Officials identified the gunman as Sergeant Major Jakrapanth Thomma. Prayut and police say he was in the middle of a financial dispute with a relative of his commanding officer at an army camp involving the sale of a house.


Jakrapanth gunned down the officer and his relative, stole a load of guns from the camp, and took off in a Humvee, shooting his victims as he sped to the mall, where he continued to fire at people inside and outside the shopping center.

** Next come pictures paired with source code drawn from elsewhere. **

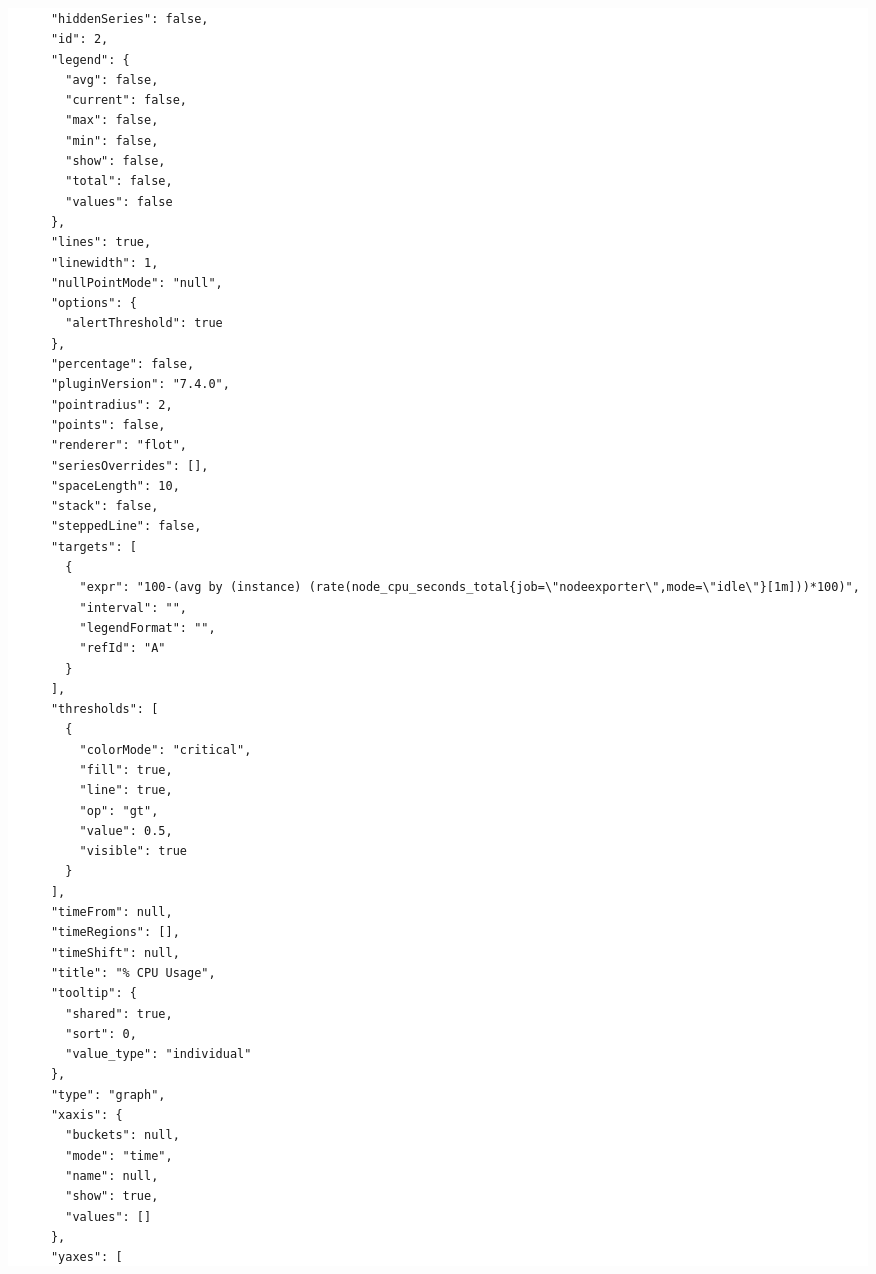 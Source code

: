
 ```
      "hiddenSeries": false,
      "id": 2,
      "legend": {
        "avg": false,
        "current": false,
        "max": false,
        "min": false,
        "show": false,
        "total": false,
        "values": false
      },
      "lines": true,
      "linewidth": 1,
      "nullPointMode": "null",
      "options": {
        "alertThreshold": true
      },
      "percentage": false,
      "pluginVersion": "7.4.0",
      "pointradius": 2,
      "points": false,
      "renderer": "flot",
      "seriesOverrides": [],
      "spaceLength": 10,
      "stack": false,
      "steppedLine": false,
      "targets": [
        {
          "expr": "100-(avg by (instance) (rate(node_cpu_seconds_total{job=\"nodeexporter\",mode=\"idle\"}[1m]))*100)",
          "interval": "",
          "legendFormat": "",
          "refId": "A"
        }
      ],
      "thresholds": [
        {
          "colorMode": "critical",
          "fill": true,
          "line": true,
          "op": "gt",
          "value": 0.5,
          "visible": true
        }
      ],
      "timeFrom": null,
      "timeRegions": [],
      "timeShift": null,
      "title": "% CPU Usage",
      "tooltip": {
        "shared": true,
        "sort": 0,
        "value_type": "individual"
      },
      "type": "graph",
      "xaxis": {
        "buckets": null,
        "mode": "time",
        "name": null,
        "show": true,
        "values": []
      },
      "yaxes": [
```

Jakrapanth holed himself up in the Terminal 21 Korat shopping center, an airport-themed mall filled with colorful Lego sculptures, a merry-go-round and huge replicas of landmarks from around the world.



Armed commando soldiers move a person out of Terminal 21 Korat mall in Nakhon Ratchasima, Thailand, Feb. 9, 2020.

After most mall employees and shoppers were evacuated, a joint police and military team swept the shopping center for Jakrapanth and killed him.
Officials say Jakrapanth was a trained sharpshooter who took special army classes on ambushing the enemy.


Hours before his bloody attack, Jakrapanth went on Facebook to tear into those he called greedy people, saying they cannot spend money in hell and adding that death is inevitable for everyone.


Facebook shut down his page almost immediately.


The death toll surpassed Thailand's last major attack on civilians, a 2015 bombing at Bangkok's Erawan Shrine that killed 20.